[Opening PROVIDED DATA section]

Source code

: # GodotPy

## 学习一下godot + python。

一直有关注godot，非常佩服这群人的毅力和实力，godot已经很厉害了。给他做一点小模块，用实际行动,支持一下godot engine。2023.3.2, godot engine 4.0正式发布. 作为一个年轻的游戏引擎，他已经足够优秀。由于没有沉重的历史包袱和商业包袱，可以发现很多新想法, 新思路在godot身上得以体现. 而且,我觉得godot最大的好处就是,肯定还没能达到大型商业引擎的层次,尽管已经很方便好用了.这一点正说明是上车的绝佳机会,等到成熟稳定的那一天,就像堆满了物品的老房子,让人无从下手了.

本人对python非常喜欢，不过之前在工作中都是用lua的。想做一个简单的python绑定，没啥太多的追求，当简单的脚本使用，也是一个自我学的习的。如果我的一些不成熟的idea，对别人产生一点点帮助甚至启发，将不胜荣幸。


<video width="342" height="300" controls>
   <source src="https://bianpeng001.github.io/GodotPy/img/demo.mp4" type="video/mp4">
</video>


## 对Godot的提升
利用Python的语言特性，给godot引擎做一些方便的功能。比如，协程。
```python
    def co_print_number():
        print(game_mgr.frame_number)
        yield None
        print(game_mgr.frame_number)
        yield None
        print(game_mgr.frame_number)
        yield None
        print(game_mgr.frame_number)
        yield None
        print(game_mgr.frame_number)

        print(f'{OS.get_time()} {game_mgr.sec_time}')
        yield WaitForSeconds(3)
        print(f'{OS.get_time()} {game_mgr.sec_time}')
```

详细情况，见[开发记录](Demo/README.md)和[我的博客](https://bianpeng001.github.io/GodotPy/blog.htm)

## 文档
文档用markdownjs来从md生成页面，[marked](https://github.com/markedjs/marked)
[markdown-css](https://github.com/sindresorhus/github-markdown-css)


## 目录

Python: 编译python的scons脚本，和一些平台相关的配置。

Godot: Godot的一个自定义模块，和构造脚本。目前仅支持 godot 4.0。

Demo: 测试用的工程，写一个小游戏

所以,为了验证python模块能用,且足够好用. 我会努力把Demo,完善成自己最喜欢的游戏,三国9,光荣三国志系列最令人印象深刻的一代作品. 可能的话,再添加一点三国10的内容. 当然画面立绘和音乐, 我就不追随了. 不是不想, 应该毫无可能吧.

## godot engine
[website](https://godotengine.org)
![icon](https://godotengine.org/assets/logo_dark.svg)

[Closing PROVIDED DATA section]

## EXERCISE GOAL
The response must contain exactly the lines from the one with "Python: 编译python的scons脚本，和一些平台相关的配置。" through the last line of the material above, both ends included, and no others.

## ANSWER TO THIS TASK
Python: 编译python的scons脚本，和一些平台相关的配置。

Godot: Godot的一个自定义模块，和构造脚本。目前仅支持 godot 4.0。

Demo: 测试用的工程，写一个小游戏

所以,为了验证python模块能用,且足够好用. 我会努力把Demo,完善成自己最喜欢的游戏,三国9,光荣三国志系列最令人印象深刻的一代作品. 可能的话,再添加一点三国10的内容. 当然画面立绘和音乐, 我就不追随了. 不是不想, 应该毫无可能吧.

## godot engine
[website](https://godotengine.org)
![icon](https://godotengine.org/assets/logo_dark.svg)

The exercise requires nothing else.